Give the number of lines in the entries below that contain "tests". Write nothing besides it.

Input material Start Marker

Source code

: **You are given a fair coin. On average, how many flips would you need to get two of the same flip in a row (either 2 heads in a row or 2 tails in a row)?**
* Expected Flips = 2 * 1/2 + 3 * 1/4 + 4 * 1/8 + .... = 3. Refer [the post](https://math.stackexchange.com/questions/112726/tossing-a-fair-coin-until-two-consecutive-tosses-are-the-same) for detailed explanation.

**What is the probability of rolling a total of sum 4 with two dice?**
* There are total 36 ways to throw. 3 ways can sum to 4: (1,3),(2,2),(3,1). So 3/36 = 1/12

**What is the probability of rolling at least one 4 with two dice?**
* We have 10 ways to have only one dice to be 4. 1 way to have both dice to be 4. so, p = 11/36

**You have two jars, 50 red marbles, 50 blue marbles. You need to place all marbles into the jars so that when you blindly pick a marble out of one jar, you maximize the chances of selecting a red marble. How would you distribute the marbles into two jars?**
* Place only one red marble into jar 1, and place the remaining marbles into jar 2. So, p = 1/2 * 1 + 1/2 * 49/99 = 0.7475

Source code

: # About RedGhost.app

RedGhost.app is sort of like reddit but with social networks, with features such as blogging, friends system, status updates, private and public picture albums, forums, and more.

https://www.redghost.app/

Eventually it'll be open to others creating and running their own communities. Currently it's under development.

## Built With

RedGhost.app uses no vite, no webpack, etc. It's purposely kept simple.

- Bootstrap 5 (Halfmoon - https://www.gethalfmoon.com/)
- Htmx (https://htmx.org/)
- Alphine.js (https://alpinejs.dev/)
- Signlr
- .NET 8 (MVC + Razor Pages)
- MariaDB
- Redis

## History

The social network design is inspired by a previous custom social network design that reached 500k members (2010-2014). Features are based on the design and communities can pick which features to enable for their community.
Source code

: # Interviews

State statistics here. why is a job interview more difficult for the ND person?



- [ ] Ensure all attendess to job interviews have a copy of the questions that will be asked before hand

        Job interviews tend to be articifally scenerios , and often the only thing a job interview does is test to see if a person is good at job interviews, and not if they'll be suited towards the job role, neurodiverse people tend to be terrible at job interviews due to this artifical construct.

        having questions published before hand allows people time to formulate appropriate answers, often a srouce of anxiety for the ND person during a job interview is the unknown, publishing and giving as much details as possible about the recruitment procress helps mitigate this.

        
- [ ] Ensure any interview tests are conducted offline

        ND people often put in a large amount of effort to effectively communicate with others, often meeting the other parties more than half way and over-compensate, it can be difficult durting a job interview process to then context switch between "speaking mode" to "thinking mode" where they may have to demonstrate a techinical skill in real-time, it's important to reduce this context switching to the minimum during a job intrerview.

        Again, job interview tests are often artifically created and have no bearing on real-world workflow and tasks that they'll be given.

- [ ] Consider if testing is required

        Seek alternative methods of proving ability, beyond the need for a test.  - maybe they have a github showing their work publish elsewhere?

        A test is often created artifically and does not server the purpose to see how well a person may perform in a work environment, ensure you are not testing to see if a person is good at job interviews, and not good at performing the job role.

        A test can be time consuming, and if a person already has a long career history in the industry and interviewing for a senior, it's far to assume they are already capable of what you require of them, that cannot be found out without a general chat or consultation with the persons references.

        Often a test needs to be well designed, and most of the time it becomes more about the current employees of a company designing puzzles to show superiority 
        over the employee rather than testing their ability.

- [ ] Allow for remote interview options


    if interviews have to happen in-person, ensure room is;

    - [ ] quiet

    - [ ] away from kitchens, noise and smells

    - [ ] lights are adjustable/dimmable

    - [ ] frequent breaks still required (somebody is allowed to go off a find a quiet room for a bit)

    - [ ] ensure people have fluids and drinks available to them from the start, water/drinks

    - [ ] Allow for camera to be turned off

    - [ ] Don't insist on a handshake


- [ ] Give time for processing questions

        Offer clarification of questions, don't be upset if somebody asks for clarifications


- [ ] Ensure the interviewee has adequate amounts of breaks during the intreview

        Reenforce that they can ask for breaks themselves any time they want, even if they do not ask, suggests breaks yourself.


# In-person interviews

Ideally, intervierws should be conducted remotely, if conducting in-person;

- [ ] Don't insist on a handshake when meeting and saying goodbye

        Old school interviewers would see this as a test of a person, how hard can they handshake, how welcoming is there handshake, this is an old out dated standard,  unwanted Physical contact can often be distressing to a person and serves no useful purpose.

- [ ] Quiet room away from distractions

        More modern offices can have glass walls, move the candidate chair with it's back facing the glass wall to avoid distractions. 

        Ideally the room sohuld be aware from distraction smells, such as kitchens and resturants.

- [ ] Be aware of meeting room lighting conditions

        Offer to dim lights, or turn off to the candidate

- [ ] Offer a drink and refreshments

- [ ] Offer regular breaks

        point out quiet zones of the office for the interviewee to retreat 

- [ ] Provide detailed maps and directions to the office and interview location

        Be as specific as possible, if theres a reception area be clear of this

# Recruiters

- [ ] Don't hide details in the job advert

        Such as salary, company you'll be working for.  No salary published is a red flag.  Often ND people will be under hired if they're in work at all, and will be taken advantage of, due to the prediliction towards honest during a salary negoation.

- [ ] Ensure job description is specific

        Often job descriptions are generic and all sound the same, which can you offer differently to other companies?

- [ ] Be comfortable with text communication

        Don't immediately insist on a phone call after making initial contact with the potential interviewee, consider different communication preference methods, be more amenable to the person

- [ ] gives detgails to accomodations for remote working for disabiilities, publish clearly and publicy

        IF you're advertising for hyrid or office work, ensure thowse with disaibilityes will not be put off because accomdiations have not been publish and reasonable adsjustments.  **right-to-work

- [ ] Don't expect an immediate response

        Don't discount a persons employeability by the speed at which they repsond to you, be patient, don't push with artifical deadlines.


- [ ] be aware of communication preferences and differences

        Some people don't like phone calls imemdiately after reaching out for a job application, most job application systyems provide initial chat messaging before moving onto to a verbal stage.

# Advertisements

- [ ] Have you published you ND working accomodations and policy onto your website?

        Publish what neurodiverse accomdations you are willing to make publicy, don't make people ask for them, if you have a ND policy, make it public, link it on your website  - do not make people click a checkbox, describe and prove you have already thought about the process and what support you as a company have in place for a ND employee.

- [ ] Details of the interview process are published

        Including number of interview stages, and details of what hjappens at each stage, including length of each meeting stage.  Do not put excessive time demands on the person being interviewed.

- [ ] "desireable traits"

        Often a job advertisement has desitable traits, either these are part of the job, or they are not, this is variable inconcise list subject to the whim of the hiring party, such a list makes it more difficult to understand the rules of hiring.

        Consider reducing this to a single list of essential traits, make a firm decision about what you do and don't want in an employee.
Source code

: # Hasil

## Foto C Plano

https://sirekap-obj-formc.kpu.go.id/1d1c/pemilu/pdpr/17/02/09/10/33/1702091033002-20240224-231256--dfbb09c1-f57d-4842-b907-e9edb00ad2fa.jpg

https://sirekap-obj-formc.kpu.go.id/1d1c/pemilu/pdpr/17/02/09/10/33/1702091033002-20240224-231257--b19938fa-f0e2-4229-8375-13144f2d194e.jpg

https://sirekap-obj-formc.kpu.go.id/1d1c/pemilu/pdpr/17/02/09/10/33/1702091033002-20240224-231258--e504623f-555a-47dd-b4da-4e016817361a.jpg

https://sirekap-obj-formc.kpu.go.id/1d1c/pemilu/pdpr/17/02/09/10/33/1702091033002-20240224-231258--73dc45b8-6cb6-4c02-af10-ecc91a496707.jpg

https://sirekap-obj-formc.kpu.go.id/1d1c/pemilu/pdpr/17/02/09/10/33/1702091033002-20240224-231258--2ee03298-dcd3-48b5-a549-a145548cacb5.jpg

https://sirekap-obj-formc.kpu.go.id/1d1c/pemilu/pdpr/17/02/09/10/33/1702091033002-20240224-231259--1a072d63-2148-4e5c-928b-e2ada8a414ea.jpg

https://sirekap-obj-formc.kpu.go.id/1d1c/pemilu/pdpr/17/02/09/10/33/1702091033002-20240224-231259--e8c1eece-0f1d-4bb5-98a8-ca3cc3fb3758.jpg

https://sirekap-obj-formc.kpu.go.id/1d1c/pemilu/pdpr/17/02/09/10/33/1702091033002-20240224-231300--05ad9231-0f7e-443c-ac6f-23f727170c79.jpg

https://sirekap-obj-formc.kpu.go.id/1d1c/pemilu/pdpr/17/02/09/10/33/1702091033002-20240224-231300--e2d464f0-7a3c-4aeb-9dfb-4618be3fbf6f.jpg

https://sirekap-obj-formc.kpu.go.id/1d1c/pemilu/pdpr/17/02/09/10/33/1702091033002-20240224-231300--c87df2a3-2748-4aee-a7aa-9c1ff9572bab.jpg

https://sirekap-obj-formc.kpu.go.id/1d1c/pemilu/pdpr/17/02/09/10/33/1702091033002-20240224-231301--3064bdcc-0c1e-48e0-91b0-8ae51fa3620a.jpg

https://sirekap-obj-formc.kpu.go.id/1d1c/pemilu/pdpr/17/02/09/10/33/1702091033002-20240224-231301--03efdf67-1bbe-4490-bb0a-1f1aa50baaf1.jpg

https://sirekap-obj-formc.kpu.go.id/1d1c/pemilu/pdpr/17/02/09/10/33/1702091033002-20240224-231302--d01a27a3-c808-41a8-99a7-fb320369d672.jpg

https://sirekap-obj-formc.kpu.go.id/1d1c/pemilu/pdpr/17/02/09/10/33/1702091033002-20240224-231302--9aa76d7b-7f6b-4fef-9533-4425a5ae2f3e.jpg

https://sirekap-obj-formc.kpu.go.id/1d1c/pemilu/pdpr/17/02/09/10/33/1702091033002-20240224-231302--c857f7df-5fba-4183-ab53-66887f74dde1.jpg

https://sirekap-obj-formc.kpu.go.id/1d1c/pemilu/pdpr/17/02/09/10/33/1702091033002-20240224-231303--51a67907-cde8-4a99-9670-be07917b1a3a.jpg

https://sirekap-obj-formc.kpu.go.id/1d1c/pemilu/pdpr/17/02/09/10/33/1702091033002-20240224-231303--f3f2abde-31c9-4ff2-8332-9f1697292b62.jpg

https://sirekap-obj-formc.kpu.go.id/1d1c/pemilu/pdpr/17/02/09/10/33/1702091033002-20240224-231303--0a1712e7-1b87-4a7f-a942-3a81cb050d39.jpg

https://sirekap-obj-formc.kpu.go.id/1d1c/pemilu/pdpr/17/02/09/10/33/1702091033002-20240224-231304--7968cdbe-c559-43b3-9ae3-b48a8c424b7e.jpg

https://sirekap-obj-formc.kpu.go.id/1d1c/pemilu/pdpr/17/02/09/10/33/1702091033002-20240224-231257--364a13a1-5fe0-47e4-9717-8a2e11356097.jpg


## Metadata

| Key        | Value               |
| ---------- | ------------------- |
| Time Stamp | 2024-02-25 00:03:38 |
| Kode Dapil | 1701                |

Input material End Marker

Exercise output: 2